Military


Seven Sisters

The Seven Sisters of India are the seven relatively unexplored and isolated Indian states -- Assam, Nagaland, Tripura, Meghalaya, Manipur, Mizoram and Arunachal Pradesh -- which for many years was closed to foreigners. This land, better known to the world as the North-Eastern region of India, borders China, Tibet, Bhutan, Bangladesh, and Myanmar. India's remote northeast, the area comprising the seven states stretching from Tibet in the north to Myanmar (Burma) in the south, among them Nagaland, Meghalaya, and Assam. In this area, rarely visited by foreigners, peoples scarcely known to the Western world continue a way of life steeped in ancient ritual.

Extensive, complex patterns of violence continues in the seven states of northeastern India. The main insurgent groups in the northeast include two factions of the National Socialist Council of Nagaland (NSCN) in Nagaland; Meitei extremists in Manipur; and the all Tripura Tiger Force (ATTF) and the National Liberation Front of Tripura (NLFT) in Tripura. The proclaimed object of many of these groups is to break out of the Indian union, creating new, independent nations.

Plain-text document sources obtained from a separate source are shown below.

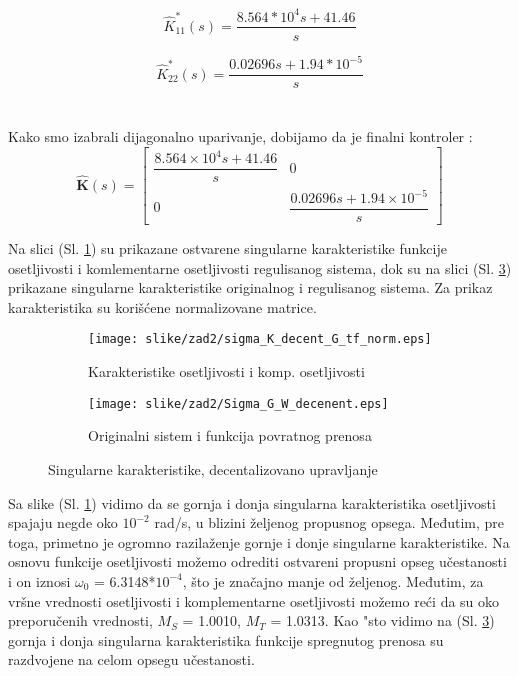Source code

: \documentclass[a4paper,11pt]{article}
\theoremstyle{definition} \newtheorem{deff}{Definicija}[section]
\theoremstyle{definition} \newtheorem{prim}[deff]{Primer}
\theoremstyle{plain} \newtheorem{teor}[deff]{Teorema}
\begin{document}
	\begin{equation}
		\hat{K}^*_{11}(s) = \frac{8.564*10^4 s + 41.46}{{ s}}
	\end{equation}
	
	\begin{equation}
		\hat{K}^*_{22}(s) = \frac{0.02696 s + 1.94*10^{-5}}{{ s}}
	\end{equation}
	\\\\
	Kako smo izabrali dijagonalno uparivanje, dobijamo da je finalni kontroler : 
	\\
	
	\begin{equation}
		\hat{\textbf{K}}(s) = \begin{bmatrix} 
			\dfrac{8.564 \times 10^4 s + 41.46}{s} & 0 \\
			0 & \dfrac{0.02696 s + 1.94 \times 10^{-5}}{s}
		\end{bmatrix}
	\end{equation}
	
	\newpage
	
	Na slici (Sl. \ref{fig:sigmaDEC}) su prikazane ostvarene singularne karakteristike funkcije osetljivosti i komlementarne osetljivosti regulisanog sistema, dok su na slici (Sl. \ref{fig:sigmaG_W_dec}) prikazane singularne karakteristike originalnog i regulisanog sistema. Za prikaz karakteristika su korišćene normalizovane matrice.
	
	\hspace{2cm}
	
	\begin{figure}[h]
		\centering
		\begin{subfigure}{0.6\linewidth}
			\centering
			\texttt{[image: slike/zad2/sigma\_K\_decent\_G\_tf\_norm.eps]}
			\caption{Karakteristike osetljivosti i komp. osetljivosti}
			\label{fig:sigmaDEC}
		\end{subfigure}
		\hfill
		\begin{subfigure}{0.6\linewidth}
			\centering
			\texttt{[image: slike/zad2/Sigma\_G\_W\_decenent.eps]}
			\caption{Originalni sistem i funkcija povratnog prenosa}
			\label{fig:sigmaG_W_dec}
		\end{subfigure}
		\caption{Singularne karakteristike, decentalizovano upravljanje}
	\end{figure}
	
	\hspace{2cm}
	
	Sa slike (Sl. \ref{fig:sigmaDEC}) vidimo da se gornja i donja singularna karakteristika osetljivosti spajaju negde oko $10^{-2}$ rad/s, u blizini željenog propusnog opsega. Međutim, pre toga, primetno je ogromno razilaženje gornje i donje singularne karakteristike. Na osnovu funkcije osetljivosti možemo odrediti ostvareni propusni opseg učestanosti i on iznosi $\omega_0$ = 6.3148*$10^{-4}$, što je značajno manje od željenog. Međutim, za vršne vrednosti osetljivosti i komplementarne osetljivosti možemo reći da su oko preporučenih vrednosti, $M_S$ = 1.0010, $M_T$ = 1.0313. Kao "sto vidimo na (Sl. \ref{fig:sigmaG_W_dec}) gornja i donja singularna karakteristika funkcije spregnutog prenosa su razdvojene na celom opsegu učestanosti.
	
\end{document}
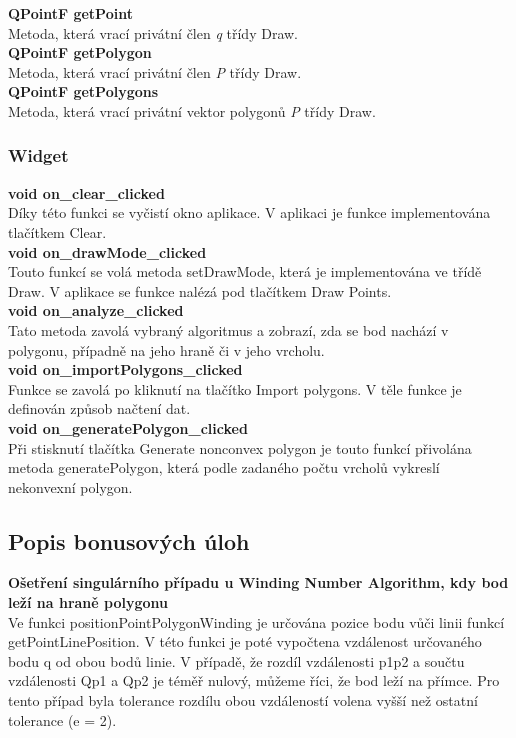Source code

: \documentclass[a4paper,11pt,twoside]{article}
\begin{document}
\noindent\textbf{QPointF getPoint}\\
Metoda, která vrací privátní člen \textit{q} třídy Draw.\\

\noindent\textbf{QPointF getPolygon}\\
Metoda, která vrací privátní člen \textit{P} třídy Draw.\\

\noindent\textbf{QPointF getPolygons}\\
Metoda, která vrací privátní vektor polygonů \textit{P} třídy Draw.

\subsubsection{Widget}
\noindent\textbf{void on\_clear\_clicked}\\
Díky této funkci se vyčistí okno aplikace.  V aplikaci je funkce implementována tlačítkem Clear.\\

\noindent\textbf{void on\_drawMode\_clicked}\\
Touto funkcí se volá metoda setDrawMode, která je implementována ve třídě Draw. V aplikace se funkce nalézá pod tlačítkem Draw Points. \\

\noindent\textbf{void on\_analyze\_clicked}\\
Tato metoda zavolá vybraný algoritmus a zobrazí, zda se bod nachází v polygonu, případně na jeho hraně či v jeho vrcholu.\\

\noindent\textbf{void on\_importPolygons\_clicked}\\
Funkce se zavolá po kliknutí na tlačítko Import polygons. V těle funkce je definován způsob načtení dat.\\

\noindent\textbf{void on\_generatePolygon\_clicked}\\
Při stisknutí tlačítka Generate nonconvex polygon je touto funkcí přivolána metoda generatePolygon, která podle zadaného počtu vrcholů vykreslí nekonvexní polygon.

\newpage
\vspace*{-1cm}
\subsection{Popis bonusových úloh}
\noindent\textbf{Ošetření singulárního případu u Winding Number Algorithm, kdy bod leží na hraně polygonu}\\
Ve funkci positionPointPolygonWinding je určována pozice bodu vůči linii funkcí getPointLinePosition. V této funkci je poté vypočtena vzdálenost určovaného bodu q od obou bodů linie. V případě, že rozdíl vzdálenosti p1p2 a součtu vzdálenosti Qp1 a Qp2 je téměř nulový, můžeme říci, že bod leží na přímce.  Pro tento případ byla tolerance rozdílu obou vzdáleností volena vyšší než ostatní tolerance (e = 2).\\
\end{document}
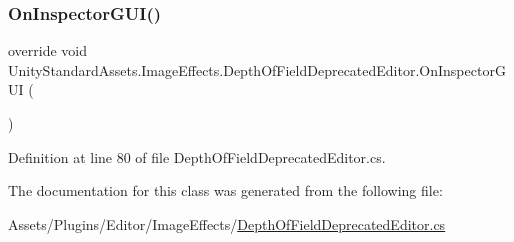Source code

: \subsubsection{\texorpdfstring{On\+Inspector\+G\+U\+I()}{OnInspectorGUI()}}
{\footnotesize\ttfamily override void Unity\+Standard\+Assets.\+Image\+Effects.\+Depth\+Of\+Field\+Deprecated\+Editor.\+On\+Inspector\+G\+UI (\begin{DoxyParamCaption}{ }\end{DoxyParamCaption})}



Definition at line 80 of file Depth\+Of\+Field\+Deprecated\+Editor.\+cs.



The documentation for this class was generated from the following file\+:\begin{DoxyCompactItemize}
\item 
Assets/\+Plugins/\+Editor/\+Image\+Effects/\mbox{\hyperlink{_depth_of_field_deprecated_editor_8cs}{Depth\+Of\+Field\+Deprecated\+Editor.\+cs}}\end{DoxyCompactItemize}
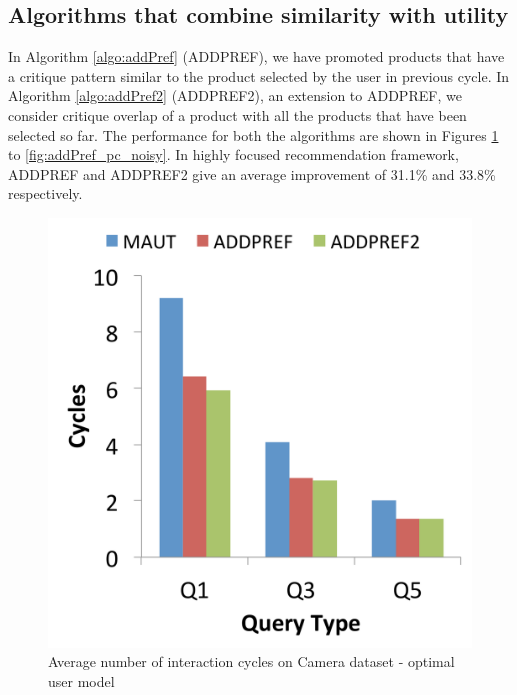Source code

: \subsection{Algorithms that combine similarity with utility}
In Algorithm \ref{algo:addPref} (ADDPREF), we have promoted products that have a critique pattern similar to the product selected by the user in previous cycle.
In Algorithm \ref{algo:addPref2} (ADDPREF2), an extension to ADDPREF, we consider critique overlap of a product with all the products that have been selected so far.
The performance for both the algorithms are shown in Figures \ref{fig:addPref_camera_opt} to \ref{fig:addPref_pc_noisy}.
In highly focused recommendation framework, ADDPREF and ADDPREF2 give an average improvement of 31.1\% and 33.8\% respectively.

\begin{figure}[h]
\centering
\begin{minipage}{.45\textwidth}
  \centering
  \includegraphics[width=1\linewidth]{figures-bharath/addPref_camera_opt}
  \caption[]{Average number of interaction cycles on Camera dataset - optimal user model}
  \label{fig:addPref_camera_opt}
\end{minipage}%
\;\;\;\;\;\;
\begin{minipage}{.45\textwidth}
  \centering

\end{minipage}
\end{figure}
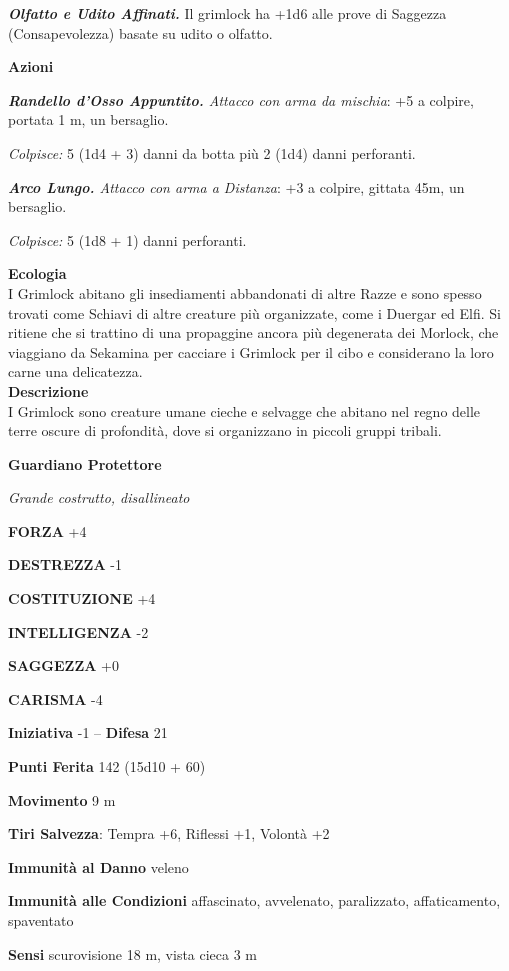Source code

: \begin{multicols}{2}
\textit{\textbf{Olfatto e Udito Affinati.}} Il grimlock ha +1d6 alle prove di Saggezza (Consapevolezza) basate su udito o olfatto.

\textbf{Azioni}

\textit{\textbf{Randello d'Osso Appuntito.} Attacco con arma da mischia}: +5 a colpire, portata 1 m, un bersaglio.

\textit{Colpisce:} 5 (1d4 + 3) danni da botta più 2 (1d4) danni perforanti.

\textit{\textbf{Arco Lungo.} Attacco con arma a Distanza}: +3 a colpire, gittata 45m, un bersaglio.

\textit{Colpisce:} 5 (1d8 + 1) danni perforanti.

\textbf{Ecologia}\\
I Grimlock abitano gli insediamenti abbandonati di altre Razze e sono spesso trovati come Schiavi di altre creature più organizzate, come i Duergar ed Elfi. Si ritiene che si trattino di una propaggine ancora più degenerata dei Morlock, che viaggiano da Sekamina per cacciare i Grimlock per il cibo e considerano la loro carne una delicatezza.\\
\textbf{Descrizione}\\
I Grimlock sono creature umane cieche e selvagge che abitano nel regno delle terre oscure di profondità, dove si organizzano in piccoli gruppi tribali.

\medskip{}\textbf{Guardiano Protettore}

\textit{Grande costrutto, disallineato}

\textbf{FORZA} +4

\textbf{DESTREZZA} -1

\textbf{COSTITUZIONE} +4

\textbf{INTELLIGENZA} -2

\textbf{SAGGEZZA} +0

\textbf{CARISMA} -4

\textbf{Iniziativa} -1 -- \textbf{Difesa} 21

\textbf{Punti Ferita} 142 (15d10 + 60)

\textbf{Movimento} 9 m

\textbf{Tiri Salvezza}: Tempra +6, Riflessi +1, Volontà +2

\textbf{Immunità al Danno} veleno

\textbf{Immunità alle Condizioni} affascinato, avvelenato, paralizzato, affaticamento, spaventato

\textbf{Sensi} scurovisione 18 m, vista cieca 3 m


\end{multicols}
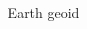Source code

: \documentclass[aspectratio=169]{beamer}
\begin{document}
{
\begin{frame}[plain]
\begin{columns}[onlytextwidth]
        \begin{column}{.7\textwidth}
        \end{column}
	\begin{column}{0.3\textwidth}
		\begin{shaded}
			Earth geoid
		\end{shaded}
	\end{column}
    \end{columns}
\end{frame}}


{
\begin{frame}[plain]
\end{frame}}
\end{document}
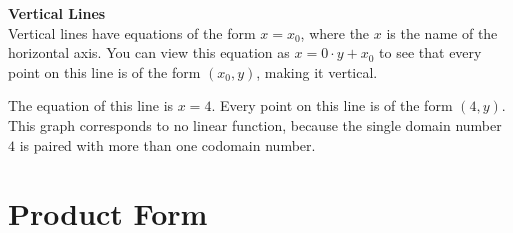 \documentclass{ximera}
\begin{document}
\textbf{Vertical Lines} \\
Vertical lines have equations of the form $x = x_0$, where the $x$ is the name of the horizontal axis. You can view this equation as $x = 0 \cdot y + x_0$ to see that every point on this line is of the form $(x_0,y)$, making it vertical.





\begin{example}

\begin{image}
\end{image}

The equation of this line is $x=4$.  Every point on this line is of the form $(4, y)$. This graph corresponds to no linear function, because the single domain number $4$ is paired with more than one codomain number.


\end{example}






























\section{Product Form}
\end{document}
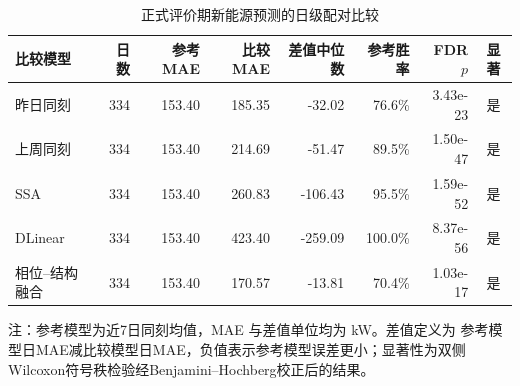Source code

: \begin{table}[H]
  \centering
  \caption{正式评价期新能源预测的日级配对比较}
  \label{tab:q2-forecast-significance}
  \scriptsize
  \setlength{\tabcolsep}{3.2pt}
  \begin{tabular}{lrrrrrrc}
    \toprule
    比较模型 & 日数 & 参考MAE & 比较MAE & 差值中位数 & 参考胜率 & FDR $p$ & 显著 \\
    \midrule
    昨日同刻 & 334 & 153.40 & 185.35 & -32.02 & 76.6\% & 3.43e-23 & 是 \\
    上周同刻 & 334 & 153.40 & 214.69 & -51.47 & 89.5\% & 1.50e-47 & 是 \\
    SSA & 334 & 153.40 & 260.83 & -106.43 & 95.5\% & 1.59e-52 & 是 \\
    DLinear & 334 & 153.40 & 423.40 & -259.09 & 100.0\% & 8.37e-56 & 是 \\
    相位--结构融合 & 334 & 153.40 & 170.57 & -13.81 & 70.4\% & 1.03e-17 & 是 \\
    \bottomrule
  \end{tabular}
  \vspace{2pt}
  \begin{minipage}{0.97\textwidth}
    \footnotesize 注：参考模型为近7日同刻均值，MAE 与差值单位均为 kW。差值定义为
    参考模型日MAE减比较模型日MAE，负值表示参考模型误差更小；显著性为双侧
    Wilcoxon符号秩检验经Benjamini--Hochberg校正后的结果。
  \end{minipage}
\end{table}

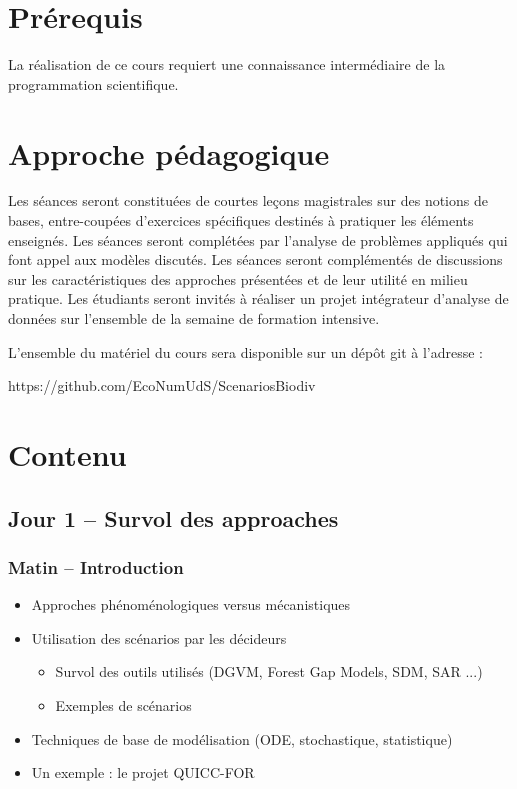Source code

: \documentclass[12]{article}
\begin{document}
	\section*{Prérequis}

	La réalisation de ce cours requiert une connaissance intermédiaire de la
	programmation scientifique.


  \section*{Approche pédagogique}

Les séances seront constituées de courtes leçons magistrales sur des notions de bases, entre-coupées d’exercices spécifiques destinés à pratiquer les éléments enseignés. Les séances seront complétées par l'analyse de problèmes appliqués qui font appel aux modèles discutés. Les séances seront complémentés de discussions sur les caractéristiques des approches présentées et de leur utilité en milieu pratique. Les étudiants seront invités à réaliser un projet intégrateur d’analyse de données sur l’ensemble de la semaine de formation intensive.

L’ensemble du matériel du cours sera disponible sur un dépôt git à l’adresse :

https://github.com/EcoNumUdS/ScenariosBiodiv


	\section*{Contenu}

  \subsection*{Jour 1 -- Survol des approaches}
  \subsubsection*{Matin -- Introduction}
  \begin{itemize}
    \item Approches phénoménologiques versus mécanistiques
    \item Utilisation des scénarios par les décideurs
    \begin{itemize}
      \item Survol des outils utilisés (DGVM, Forest Gap Models, SDM, SAR ...)
      \item Exemples de scénarios
    \end{itemize}
    \item Techniques de base de modélisation (ODE, stochastique, statistique)
    \item Un exemple : le projet QUICC-FOR
  \end{itemize}
\end{document}
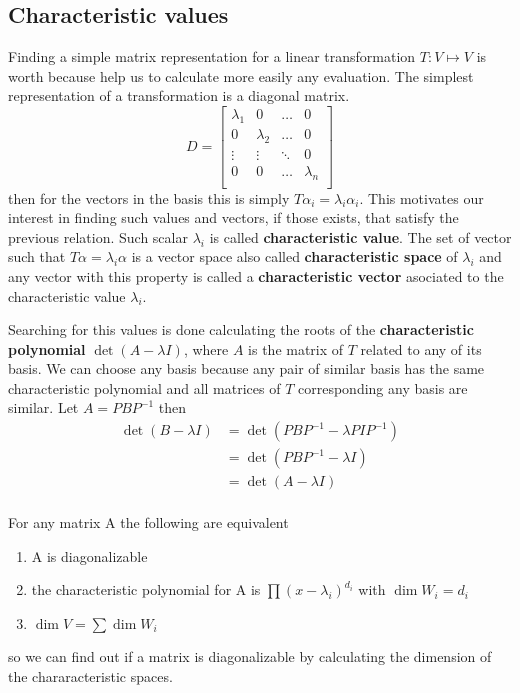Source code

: \documentclass[../main.tex]{subfiles}
\begin{document}
\subsection{Characteristic values}
Finding a simple matrix representation for a linear transformation $T:V\mapsto V$ is worth because help us to calculate more easily any evaluation. The simplest representation of a transformation is a diagonal matrix.
\begin{equation*}
    D = \begin{bmatrix}
        \lambda_1 & 0 & \dots & 0\\
        0 & \lambda_2 & \dots & 0\\
        \vdots & \vdots & \ddots & 0\\
        0 & 0 & \dots & \lambda_n\\
    \end{bmatrix}
\end{equation*}
then for the vectors in the basis this is simply $T\alpha_i = \lambda_i \alpha_i$. This motivates our interest in finding such values and vectors, if those exists, that satisfy the previous relation. Such scalar $\lambda_i$ is called \textbf{characteristic value}. The set of vector such that $T\alpha = \lambda_i \alpha$ is a vector space also called \textbf{characteristic space} of $\lambda_i$ and any vector with this property is called a \textbf{characteristic vector} asociated to the characteristic value $\lambda_i$.

Searching for this values is done calculating the roots of the \textbf{characteristic polynomial} $\det(A-\lambda I)$, where $A$ is the matrix of $T$ related to any of its basis. We can choose any basis because any pair of similar basis has the same characteristic polynomial and all matrices of $T$ corresponding any basis are similar. Let $A = PBP^{-1}$ then
\begin{align*}
    \det(B-\lambda I) 
    &= \det(PBP^{-1}-\lambda PIP^{-1})\\
    &= \det(PBP^{-1}-\lambda I)\\
    &= \det(A-\lambda I)\\
\end{align*}

For any matrix A the following are equivalent
\begin{enumerate}
    \item A is diagonalizable
    \item the characteristic polynomial for A is $\prod(x-\lambda_i)^{d_i}$ with $\dim W_i = d_i$
    \item $\dim V = \sum \dim W_i$
\end{enumerate}
so we can find out if a matrix is diagonalizable by calculating the dimension of the chararacteristic spaces.
\end{document}
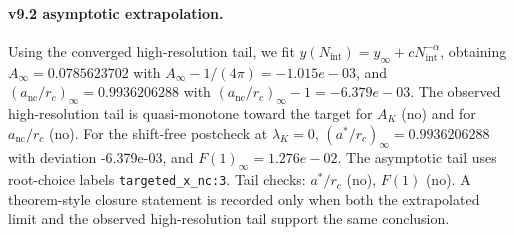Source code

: \paragraph{v9.2 asymptotic extrapolation.}
Using the converged high-resolution tail, we fit $y(N_{\mathrm{int}})=y_{\infty}+cN_{\mathrm{int}}^{-\alpha}$, obtaining $A_\infty=0.0785623702$ with $A_\infty-1/(4\pi)=-1.015e-03$, and $(a_{\mathrm{nc}}/r_c)_\infty=0.9936206288$ with $(a_{\mathrm{nc}}/r_c)_\infty-1=-6.379e-03$. The observed high-resolution tail is quasi-monotone toward the target for $A_K$ (no) and for $a_{\mathrm{nc}}/r_c$ (no). For the shift-free postcheck at $\lambda_K=0$, $(a^*/r_c)_\infty=0.9936206288$ with deviation -6.379e-03, and $F(1)_\infty=1.276e-02$. The asymptotic tail uses root-choice labels \texttt{targeted_x_nc:3}. Tail checks: $a^*/r_c$ (no), $F(1)$ (no). A theorem-style closure statement is recorded only when both the extrapolated limit and the
observed high-resolution tail support the same conclusion.
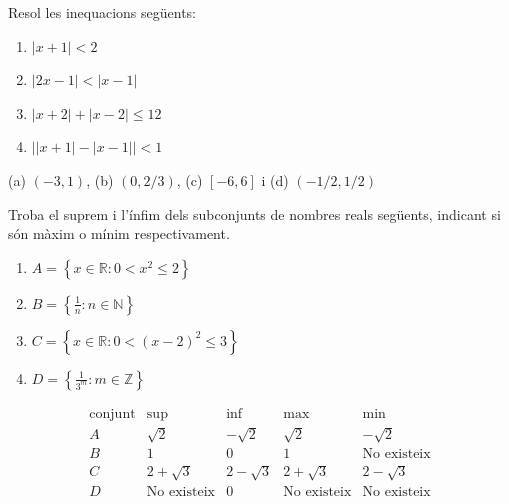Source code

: \begin{exercici}
Resol les inequacions següents:

\begin{enumerate}
\item[a)] $\left\vert x+1\right\vert <2$

\item[b)] $\left\vert 2x-1\right\vert <\left\vert x-1\right\vert $

\item[c)] $\left\vert x+2\right\vert +\left\vert x-2\right\vert \leq 12$

\item[d)] $\left\vert \left\vert x+1\right\vert -\left\vert x-1\right\vert
\right\vert <1$
\end{enumerate}

\end{exercici}

\begin{indicacio}
(a) $(-3,1)$, (b) $(0,2/3)$, (c) $[-6,6]$ i (d) $(-1/2,1/2)$
\end{indicacio}

\begin{exercici}
Troba el suprem i l’ínfim dels subconjunts de nombres reals següents, indicant si són màxim o mínim respectivament.

\begin{enumerate}
\item[a)] $A=\left\{ x\in \mathbb{R}:0<x^{2}\leq 2\right\} $

\item[b)] $B=\left\{ \frac{1}{n}:n\in \mathbb{N}\right\} $

\item[c)] $C=\left\{ x\in \mathbb{R}:0<(x-2)^{2}\leq 3\right\} $

\item[d)] $D=\left\{ \frac{1}{3^{m}}:m\in \mathbb{Z}\right\} $
\end{enumerate}

\end{exercici}

\begin{indicacio}
%
\[
\begin{array}{ccccc}
\text{conjunt} & \sup & \inf & \max & \min \\ 
A & \sqrt{2} & -\sqrt{2} & \sqrt{2} & -\sqrt{2} \\ 
B & 1 & 0 & 1 & \text{No existeix} \\ 
C & 2+\sqrt{3} & 2-\sqrt{3} & 2+\sqrt{3} & 2-\sqrt{3} \\ 
D & \text{No existeix} & 0 & \text{No existeix} & \text{No existeix}%
\end{array}%
\]
\end{indicacio}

Their stated grievances against the Indian Government range from charges of neglect and indifference to the endemic poverty of the region, to allegations of active discrimination against the tribal and non-tribal peoples of the region by the center. The oldest of these conflicts, involving the Nagas, started with India's independence in 1947. The insurgency was eventually quelled in the early 1980s through a mixture of repression and cooptation.

In October 2002 a dozen underground organizations of the North East India constituted a platform to carry forward their armed struggle together. The organizations had consolidated their bases in a common area of Burma -- which they call "Liberated Burma" -- with the help of Kachin Independence Army (KIA). An area of Burma bordering Nagaland of the North East India has been occupied by the militants, in which they have reportedly set up as many as 20 camps to provide training to their cadres. A stretch of Burma opposite of Mon District of Nagaland in the North East has been occupied by the militant groups, but the Burmese government cannot take action against them.

Bhutan on 15 December 2003 launched a military crackdown on three Indian separatist groups - the outlawed United Liberation Front of Asom (ULFA), the National Democratic Front of Bodoland (NDFB) and the Kamatapur Liberation Organization (KLO). The three groups, fighting for independent homelands, had set up well-entrenched bases inside the dense jungles in southern Bhutan. The ULFA and the NDFB are rebel groups from the border state of Assam, while the KLO is from West Bengal. Bhutan claimed it had smashed all the 30 rebel camps, but admitted the militants were still holed up inside the kingdom.